Сколь дорог ни был захваченный на корабле груз пряностей, пиратам пришлось расстаться с ним, а равно и с самим судном. Так же, как и в прошлый раз, осмотрительный тевтонец велел пустить его на дно.
Добытых богатств фон Веллю должно было хватить на десятки подкупов и оплату лазутчиков по всей шведской земле.
Посему дальше он мог не рисковать жизнью, тем более, что Король Эрик едва ли простил бы пиратам нападение на его корабли.
Когда будет обнаружена пропажа купеческого судна с драгоценным грузом, разгневанная Шведская Корона сделает все, чтобы изловить и покарать наглецов, дерзнувших завладеть ее сокровищами.

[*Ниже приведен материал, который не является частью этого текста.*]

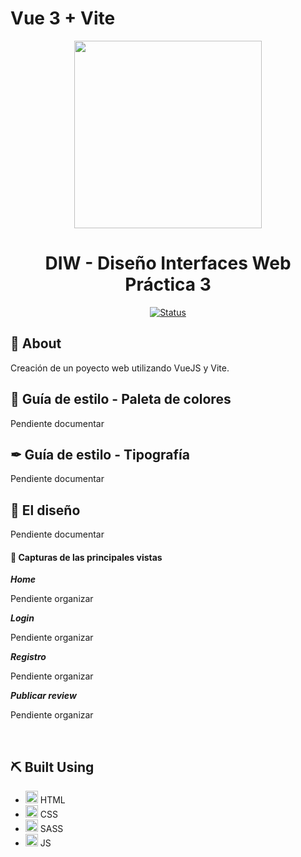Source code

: # Vue 3 + Vite

<p align="center">
  <img width="300px" src="https://user-images.githubusercontent.com/77643882/220013803-aabc9946-10ac-4c67-adbc-a26e89d988d7.png" />
  <h1 align="center"> DIW - Diseño Interfaces Web Práctica 3 </h1>
</p>

<div align="center">

[![Status](https://img.shields.io/badge/status-active-success.svg)]()

</div>

## 📑 About <a name = "about"></a>

Creación de un poyecto web utilizando VueJS y Vite.

## 🎨 Guía de estilo - Paleta de colores

Pendiente documentar

## ✒ Guía de estilo - Tipografía

Pendiente documentar

## 📐 El diseño

Pendiente documentar

#### 👀 Capturas de las principales vistas

***Home***

Pendiente organizar

***Login***

Pendiente organizar

***Registro***

Pendiente organizar

***Publicar review***

Pendiente organizar

<br/>

## ⛏️ Built Using <a name = "built_using"></a>

- <img width="20px" height="20px" src="https://user-images.githubusercontent.com/77643882/207021773-9fd5421d-8ac0-452a-bb1d-b5a38325aebc.png" /> HTML
- <img width="20px" height="20px" src="https://user-images.githubusercontent.com/77643882/207022218-5ce26a07-966c-458a-8c89-f033c0db815e.png" /> CSS
- <img width="20px" height="20px" src="https://user-images.githubusercontent.com/77643882/207022492-5268d304-2c4f-463b-b1a5-47c1589b739e.png" /> SASS
- <img width="20px" height="20px" src="https://user-images.githubusercontent.com/77643882/207022282-bea2e790-e029-4f17-949a-d528068bf544.png" /> JS



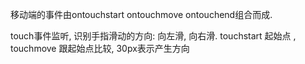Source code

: 移动端的事件由ontouchstart  ontouchmove  ontouchend组合而成.

touch事件监听, 识别手指滑动的方向: 向左滑, 向右滑.
touchstart 起始点 , touchmove 跟起始点比较,  30px表示产生方向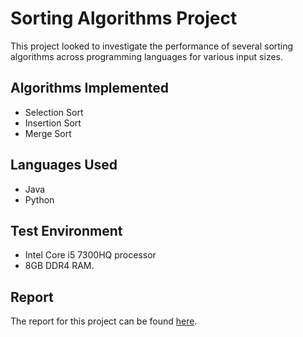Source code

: # Sorting Algorithms Project
This project looked to investigate the performance of several sorting algorithms across programming languages for various input sizes.

## Algorithms Implemented
- Selection Sort
- Insertion Sort
- Merge Sort 

## Languages Used
- Java 
- Python 

## Test Environment 
- Intel Core i5 7300HQ processor 
- 8GB DDR4 RAM.

## Report
The report for this project can be found [here](https://drive.google.com/file/d/1QQiPkpoHk--v7xqnQno-MEkMxqSrjHgK/view?usp=sharing).
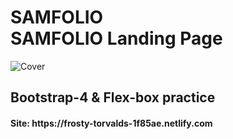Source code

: <h1><strong>SAMFOLIO</strong> <br>SAMFOLIO Landing Page</h1>

<p>
	<img src="https://i.ibb.co/FWjcc2n/3456.png" alt="Cover">
</p>

<h2>Bootstrap-4 & Flex-box practice</h2>


<h4>Site: https://frosty-torvalds-1f85ae.netlify.com</h4>
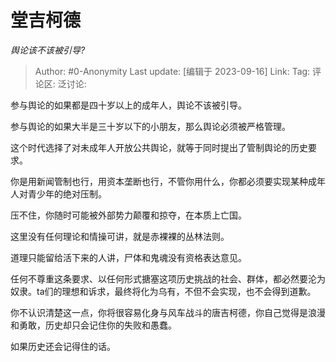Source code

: # 堂吉柯德
*舆论该不该被引导?*

> Author: #0-Anonymity
> Last update: [编辑于 2023-09-16]
> Link:
> Tag:
> 评论区:
> 泛讨论:

参与舆论的如果都是四十岁以上的成年人，舆论不该被引导。

参与舆论的如果大半是三十岁以下的小朋友，那么舆论必须被严格管理。

这个时代选择了对未成年人开放公共舆论，就等于同时提出了管制舆论的历史要求。

你是用新闻管制也行，用资本垄断也行，不管你用什么，你都必须要实现某种成年人对青少年的绝对压制。

压不住，你随时可能被外部势力颠覆和掠夺，在本质上亡国。

这里没有任何理论和情操可讲，就是赤裸裸的丛林法则。

道理只能留给活下来的人讲，尸体和鬼魂没有资格表达意见。

任何不尊重这条要求、以任何形式搪塞这项历史挑战的社会、群体，都必然要沦为奴隶。ta们的理想和诉求，最终将化为乌有，不但不会实现，也不会得到道歉。

你不认识清楚这一点，你将很容易化身与风车战斗的唐吉柯德，你自己觉得是浪漫和勇敢，历史却只会记住你的失败和愚蠢。

如果历史还会记得住的话。
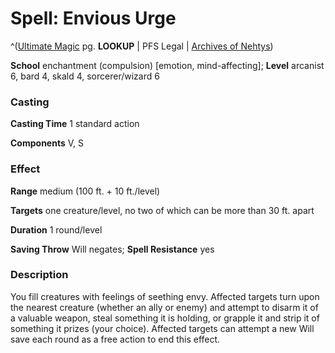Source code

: # Spell: Envious Urge

^([Ultimate Magic][ss-envious-urge] pg. **LOOKUP** | PFS Legal | [Archives of Nehtys][sn-envious-urge])

**School** enchantment (compulsion) [emotion, mind-affecting]; **Level** arcanist 6, bard 4, skald 4, sorcerer/wizard 6

### Casting

**Casting Time** 1 standard action  

**Components** V, S

### Effect

**Range** medium (100 ft. + 10 ft./level)  

**Targets** one creature/level, no two of which can be more than 30 ft. apart  

**Duration** 1 round/level  

**Saving Throw** Will negates; **Spell Resistance** yes

### Description

You fill creatures with feelings of seething envy. Affected targets turn upon the nearest creature (whether an ally or enemy) and attempt to disarm it of a valuable weapon, steal something it is holding, or grapple it and strip it of something it prizes (your choice). Affected targets can attempt a new Will save each round as a free action to end this effect.

[ss-envious-urge]: http://paizo.com/pathfinderRPG/v57
[sn-envious-urge]: http://www.archivesofnethys.com/SpellDisplay.aspx?ItemName=Envious%20Urge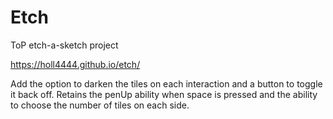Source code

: # Etch

ToP etch-a-sketch project

https://holl4444.github.io/etch/

Add the option to darken the tiles on each interaction and a button to toggle it back off.
Retains the penUp ability when space is pressed and the ability to choose the number of tiles on each side.
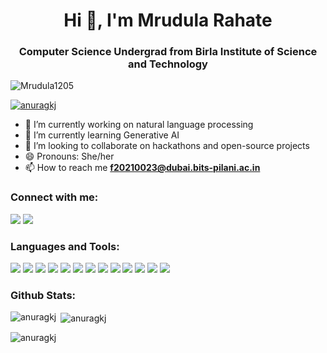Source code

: <h1 align="center">Hi 👋, I'm Mrudula Rahate</h1>
<h3 align="center">Computer Science Undergrad from Birla Institute of Science and Technology</h3>

<p align="left"> <img src="https://komarev.com/ghpvc/?username=Mrudula1205&label=Profile%20views&color=0e75b6&style=flat" alt="Mrudula1205" /> </p>

<p align="left"> <a href="https://github.com/ryo-ma/github-profile-trophy"><img src="https://github-profile-trophy.vercel.app/?username=Mrudula1205&title=MultiLanguage,Repositories,Commits,Stars,PullRequest,Followers" alt="anuragkj" /></a> </p>

- 🔭 I’m currently working on natural language processing
- 🌱 I’m currently learning Generative AI
- 👯 I’m looking to collaborate on hackathons and open-source projects
- 😄 Pronouns: She/her
- 📫 How to reach me **f20210023@dubai.bits-pilani.ac.in**
  

<h3 align="left">Connect with me:</h3>
<p align="left">
<a href="https://www.linkedin.com/in/mrudula-rahate/" target="blank"><img src="https://img.shields.io/badge/LinkedIn-0077B5?style=for-the-badge&logo=linkedin&logoColor=white" /></a>
<a href="https://www.instagram.com/mrudula12503/" target="blank"><img src="https://img.shields.io/badge/Instagram-E4405F?style=for-the-badge&logo=instagram&logoColor=white" /></a>
 <!--
<a href="https://instagram.com/anurag.jha30" target="blank"><img src="https://img.shields.io/badge/Kaggle-20BEFF?style=for-the-badge&logo=Kaggle&logoColor=white" /></a>
<a href="https://www.hackerrank.com/f20200128" target="blank"><img src="https://img.shields.io/badge/-LeetCode-FFA116?style=for-the-badge&logo=LeetCode&logoColor=black" /></a>
<a href="https://codeforces.com/profile/anuragkj" target="blank"><img src="https://img.shields.io/badge/Twitter-1DA1F2?style=for-the-badge&logo=twitter&logoColor=white" /></a> -->
</p>

<h3 align="left">Languages and Tools:</h3>
<p>
  <img src="https://img.shields.io/badge/Python-FFD43B?style=for-the-badge&logo=python&logoColor=blue" /> <img src="https://img.shields.io/badge/C-00599C?style=for-the-badge&logo=c&logoColor=white" /> <img src="https://img.shields.io/badge/java-%23ED8B00.svg?style=for-the-badge&logo=openjdk&logoColor=white" />
<img src="https://img.shields.io/badge/MySQL-005C84?style=for-the-badge&logo=mysql&logoColor=white" />
<img src="https://img.shields.io/badge/Pandas-2C2D72?style=for-the-badge&logo=pandas&logoColor=white" />
<img src="https://img.shields.io/badge/Numpy-777BB4?style=for-the-badge&logo=numpy&logoColor=white" />
<img src="https://img.shields.io/badge/Matplotlib-%23ffff2f.svg?style=for-the-badge&logo=Matplotlib&logoColor=black" />
<img src="https://img.shields.io/badge/Flask-000000?style=for-the-badge&logo=flask&logoColor=white" />
<img src="https://img.shields.io/badge/TensorFlow-FF6F00?style=for-the-badge&logo=tensorflow&logoColor=white" />
<img src="https://img.shields.io/badge/Streamlit-FF4B4B?style=for-the-badge&logo=Streamlit&logoColor=white" />
<img src="https://img.shields.io/badge/scikit_learn-F7931E?style=for-the-badge&logo=scikit-learn&logoColor=white" />
<img src="https://img.shields.io/badge/OpenCV-27338e?style=for-the-badge&logo=OpenCV&logoColor=white" />
<img src="https://img.shields.io/badge/Unity-100000?style=for-the-badge&logo=unity&logoColor=white" />
</p>

 

<h3 align="left">Github Stats:</h3>

<p><img align="left" src="https://github-readme-stats.vercel.app/api/top-langs?username=Mrudula1205&show_icons=true&locale=en&layout=compact" alt="anuragkj" /></p>

<p>&nbsp;<img align="center" src="https://github-readme-stats.vercel.app/api?username=Mrudula1205&show_icons=true&locale=en" alt="anuragkj" /></p>

<p><img align="center" src="https://github-readme-streak-stats.herokuapp.com/?user=Mrudula1205&" alt="anuragkj" /></p>

 <!-- <h4> GitHub Stats</h2>
<p align="center">
<img src="https://activity-graph.herokuapp.com/graph?username=Mrudula1205&theme=react-dark&hide_border=true&area=true">
  </p>  -->

<!--
**Mrudula1205/Mrudula1205** is a ✨ _special_ ✨ repository because its `README.md` (this file) appears on your GitHub profile.

Here are some ideas to get you started:

- 🔭 I’m currently working on ...
- 🌱 I’m currently learning ...
- 👯 I’m looking to collaborate on ...
- 🤔 I’m looking for help with ...
- 💬 Ask me about ...
- 📫 How to reach me: ...
- 😄 Pronouns: ...
- ⚡ Fun fact: ...
-->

Виновных станут искать по всему побережью, а значит, вскоре выйдут и на пиратскую стоянку в северном фьорде. Чтобы избежать сего, шхуну следовало сжечь, а набранную Харальдом команду распустить по домам.
Но тевтонец не был бы собой, если бы позволил вчерашним пособникам уйти с миром. Во-первых, он не был уверен, что кто-нибудь из них не попадется в руки королевской страже и не расскажет на пыточном столе о подвигах под началом фон Велля.
Во-вторых, злодеям, проливавшим по приказу кровь, нужно было заплатить весьма немалые деньги. Руперт же сознавал, что сии средства могут понадобиться ему для других, более важных дел.
Следуя принципу «цель оправдывает средства», он решил избавиться от исполнившего свое предназначение сброда. Чтобы усыпить бдительность наемников, Командор наделил каждого из них мошной с золотом, после чего устроил подчиненным пышную пирушку.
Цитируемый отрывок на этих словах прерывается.